→ **Exercise goal**
Transcribe the data below verbatim from the line with "typing_runtime_protocols | 661" to the line with "910 ms: 2.51x". Include both of those lines.

→ **Data provided**
=== Section Start ===

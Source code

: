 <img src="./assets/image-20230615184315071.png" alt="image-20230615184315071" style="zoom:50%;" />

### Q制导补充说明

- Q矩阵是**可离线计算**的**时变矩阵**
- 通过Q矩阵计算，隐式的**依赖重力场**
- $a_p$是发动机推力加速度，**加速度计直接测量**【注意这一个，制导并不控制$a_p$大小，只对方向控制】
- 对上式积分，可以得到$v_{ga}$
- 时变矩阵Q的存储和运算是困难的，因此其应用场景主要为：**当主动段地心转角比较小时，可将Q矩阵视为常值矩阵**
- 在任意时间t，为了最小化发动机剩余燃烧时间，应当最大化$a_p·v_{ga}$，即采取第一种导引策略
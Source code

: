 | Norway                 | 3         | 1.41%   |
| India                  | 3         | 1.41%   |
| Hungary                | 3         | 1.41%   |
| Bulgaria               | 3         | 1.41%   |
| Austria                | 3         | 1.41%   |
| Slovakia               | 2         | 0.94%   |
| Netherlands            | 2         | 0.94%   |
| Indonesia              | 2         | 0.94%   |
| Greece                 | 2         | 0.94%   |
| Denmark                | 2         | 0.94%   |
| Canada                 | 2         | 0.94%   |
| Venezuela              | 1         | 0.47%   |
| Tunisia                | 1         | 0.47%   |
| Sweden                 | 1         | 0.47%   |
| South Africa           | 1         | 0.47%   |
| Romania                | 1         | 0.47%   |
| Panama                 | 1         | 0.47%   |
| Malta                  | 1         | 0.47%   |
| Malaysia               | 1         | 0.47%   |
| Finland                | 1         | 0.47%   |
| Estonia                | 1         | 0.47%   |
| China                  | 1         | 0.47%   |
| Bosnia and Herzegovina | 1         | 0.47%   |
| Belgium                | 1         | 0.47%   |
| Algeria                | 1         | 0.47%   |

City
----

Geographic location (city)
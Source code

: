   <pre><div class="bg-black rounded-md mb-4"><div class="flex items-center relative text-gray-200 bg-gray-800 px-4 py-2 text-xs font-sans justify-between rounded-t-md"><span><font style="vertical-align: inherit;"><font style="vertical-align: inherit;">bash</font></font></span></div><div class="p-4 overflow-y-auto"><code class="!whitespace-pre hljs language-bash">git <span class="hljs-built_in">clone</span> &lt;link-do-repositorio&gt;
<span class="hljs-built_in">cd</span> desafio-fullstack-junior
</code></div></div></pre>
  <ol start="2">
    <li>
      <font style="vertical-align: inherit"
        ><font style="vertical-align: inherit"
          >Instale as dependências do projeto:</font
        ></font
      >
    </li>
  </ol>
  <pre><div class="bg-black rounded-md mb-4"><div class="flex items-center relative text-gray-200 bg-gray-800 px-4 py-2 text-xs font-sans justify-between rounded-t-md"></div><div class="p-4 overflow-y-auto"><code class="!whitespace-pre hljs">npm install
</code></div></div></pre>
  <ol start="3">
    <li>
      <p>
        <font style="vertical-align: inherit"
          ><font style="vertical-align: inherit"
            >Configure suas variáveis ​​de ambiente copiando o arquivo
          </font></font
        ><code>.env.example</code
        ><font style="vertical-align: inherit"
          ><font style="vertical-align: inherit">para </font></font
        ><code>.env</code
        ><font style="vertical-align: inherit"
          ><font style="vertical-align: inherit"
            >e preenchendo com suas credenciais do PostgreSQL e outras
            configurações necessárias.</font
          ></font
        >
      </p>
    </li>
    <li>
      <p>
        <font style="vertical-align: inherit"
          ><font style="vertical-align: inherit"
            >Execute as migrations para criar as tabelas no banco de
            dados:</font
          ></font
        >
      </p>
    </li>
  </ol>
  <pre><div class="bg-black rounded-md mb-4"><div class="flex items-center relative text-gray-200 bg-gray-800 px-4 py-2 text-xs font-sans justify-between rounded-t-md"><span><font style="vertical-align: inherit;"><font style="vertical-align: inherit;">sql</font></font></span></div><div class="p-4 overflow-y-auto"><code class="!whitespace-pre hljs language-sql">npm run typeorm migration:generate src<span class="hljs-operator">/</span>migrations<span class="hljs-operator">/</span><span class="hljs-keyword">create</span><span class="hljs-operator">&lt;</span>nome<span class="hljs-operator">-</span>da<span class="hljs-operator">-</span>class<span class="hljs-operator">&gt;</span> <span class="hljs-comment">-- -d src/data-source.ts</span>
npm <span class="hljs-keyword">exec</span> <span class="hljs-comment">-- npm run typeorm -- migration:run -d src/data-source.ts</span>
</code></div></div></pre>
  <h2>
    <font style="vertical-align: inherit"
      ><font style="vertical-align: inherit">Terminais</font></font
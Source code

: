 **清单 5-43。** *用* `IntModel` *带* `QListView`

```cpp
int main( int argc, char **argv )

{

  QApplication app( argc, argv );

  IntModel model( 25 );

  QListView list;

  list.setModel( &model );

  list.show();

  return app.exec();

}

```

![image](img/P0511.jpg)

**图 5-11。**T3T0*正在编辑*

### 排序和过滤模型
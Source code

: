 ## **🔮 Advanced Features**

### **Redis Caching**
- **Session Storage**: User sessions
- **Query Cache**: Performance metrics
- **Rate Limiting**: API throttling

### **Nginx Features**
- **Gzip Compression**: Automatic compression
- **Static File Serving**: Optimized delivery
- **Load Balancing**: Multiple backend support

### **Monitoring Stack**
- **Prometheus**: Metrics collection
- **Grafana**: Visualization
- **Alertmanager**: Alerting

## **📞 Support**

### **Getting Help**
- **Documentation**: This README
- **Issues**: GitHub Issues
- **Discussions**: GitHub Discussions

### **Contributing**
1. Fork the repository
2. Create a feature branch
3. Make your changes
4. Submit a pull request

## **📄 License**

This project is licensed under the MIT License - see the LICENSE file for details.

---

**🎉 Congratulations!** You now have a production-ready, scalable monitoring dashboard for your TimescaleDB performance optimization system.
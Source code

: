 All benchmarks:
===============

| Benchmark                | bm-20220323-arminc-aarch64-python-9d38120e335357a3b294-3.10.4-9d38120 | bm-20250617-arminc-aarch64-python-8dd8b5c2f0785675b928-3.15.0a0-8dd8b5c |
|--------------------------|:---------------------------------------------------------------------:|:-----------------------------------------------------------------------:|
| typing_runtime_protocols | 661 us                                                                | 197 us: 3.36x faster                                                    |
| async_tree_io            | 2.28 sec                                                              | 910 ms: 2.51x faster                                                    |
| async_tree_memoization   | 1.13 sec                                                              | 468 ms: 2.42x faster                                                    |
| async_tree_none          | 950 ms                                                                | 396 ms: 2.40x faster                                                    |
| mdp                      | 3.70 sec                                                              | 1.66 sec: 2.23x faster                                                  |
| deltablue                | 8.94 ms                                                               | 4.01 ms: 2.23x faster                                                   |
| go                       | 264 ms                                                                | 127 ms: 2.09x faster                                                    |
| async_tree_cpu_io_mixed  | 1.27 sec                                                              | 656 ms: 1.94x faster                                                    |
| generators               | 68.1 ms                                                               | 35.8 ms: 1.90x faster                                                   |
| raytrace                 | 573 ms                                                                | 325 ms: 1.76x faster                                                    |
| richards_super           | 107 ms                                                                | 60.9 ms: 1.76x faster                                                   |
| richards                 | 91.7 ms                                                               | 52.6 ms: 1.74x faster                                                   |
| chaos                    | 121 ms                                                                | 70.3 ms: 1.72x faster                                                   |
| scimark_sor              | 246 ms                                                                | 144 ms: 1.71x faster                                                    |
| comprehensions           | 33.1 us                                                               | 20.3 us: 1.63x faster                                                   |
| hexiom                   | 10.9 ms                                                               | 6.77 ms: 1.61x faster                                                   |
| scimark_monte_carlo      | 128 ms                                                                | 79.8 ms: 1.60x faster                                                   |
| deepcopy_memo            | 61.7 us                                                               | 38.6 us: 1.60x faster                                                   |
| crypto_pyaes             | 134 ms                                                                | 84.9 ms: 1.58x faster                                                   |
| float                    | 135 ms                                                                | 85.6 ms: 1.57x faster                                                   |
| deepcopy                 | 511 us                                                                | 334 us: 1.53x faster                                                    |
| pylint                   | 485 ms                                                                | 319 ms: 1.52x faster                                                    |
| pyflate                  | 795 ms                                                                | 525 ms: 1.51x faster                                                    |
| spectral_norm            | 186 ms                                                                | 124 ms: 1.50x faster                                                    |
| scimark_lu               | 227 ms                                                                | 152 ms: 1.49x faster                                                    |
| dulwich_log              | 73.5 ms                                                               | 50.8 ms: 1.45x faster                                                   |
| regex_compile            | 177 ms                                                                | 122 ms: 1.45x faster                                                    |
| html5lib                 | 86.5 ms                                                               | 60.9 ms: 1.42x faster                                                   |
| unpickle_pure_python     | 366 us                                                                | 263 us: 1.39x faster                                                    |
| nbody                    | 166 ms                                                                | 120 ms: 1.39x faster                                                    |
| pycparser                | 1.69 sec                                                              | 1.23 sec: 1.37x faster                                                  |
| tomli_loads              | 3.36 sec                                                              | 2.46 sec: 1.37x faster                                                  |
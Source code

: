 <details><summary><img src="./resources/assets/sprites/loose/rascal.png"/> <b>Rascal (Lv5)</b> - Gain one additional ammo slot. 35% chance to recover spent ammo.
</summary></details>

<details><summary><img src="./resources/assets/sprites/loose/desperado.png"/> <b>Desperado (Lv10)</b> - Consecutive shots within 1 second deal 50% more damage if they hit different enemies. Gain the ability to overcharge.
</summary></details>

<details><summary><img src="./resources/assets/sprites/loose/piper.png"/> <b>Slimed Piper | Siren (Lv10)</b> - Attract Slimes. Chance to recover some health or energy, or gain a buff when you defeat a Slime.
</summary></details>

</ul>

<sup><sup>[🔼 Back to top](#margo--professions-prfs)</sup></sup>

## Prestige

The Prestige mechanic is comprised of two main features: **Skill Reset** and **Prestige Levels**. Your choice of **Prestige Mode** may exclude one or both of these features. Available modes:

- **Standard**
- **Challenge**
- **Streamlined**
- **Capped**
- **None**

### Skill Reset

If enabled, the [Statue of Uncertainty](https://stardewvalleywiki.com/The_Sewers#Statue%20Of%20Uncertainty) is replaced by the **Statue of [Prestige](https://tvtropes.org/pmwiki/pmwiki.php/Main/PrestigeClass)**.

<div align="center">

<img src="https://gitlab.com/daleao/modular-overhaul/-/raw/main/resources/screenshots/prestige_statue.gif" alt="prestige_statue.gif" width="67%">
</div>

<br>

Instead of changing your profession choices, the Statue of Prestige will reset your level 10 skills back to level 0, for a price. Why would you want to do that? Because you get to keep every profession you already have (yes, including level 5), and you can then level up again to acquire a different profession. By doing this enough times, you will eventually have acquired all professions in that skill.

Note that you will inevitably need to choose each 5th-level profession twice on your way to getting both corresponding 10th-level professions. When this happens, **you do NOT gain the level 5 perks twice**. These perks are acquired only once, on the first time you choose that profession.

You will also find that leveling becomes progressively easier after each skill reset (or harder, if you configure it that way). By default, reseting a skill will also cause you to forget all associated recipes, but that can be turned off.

=== Section End ===

→ **Task response**
| typing_runtime_protocols | 661 us                                                                | 197 us: 3.36x faster                                                    |
| async_tree_io            | 2.28 sec                                                              | 910 ms: 2.51x faster                                                    |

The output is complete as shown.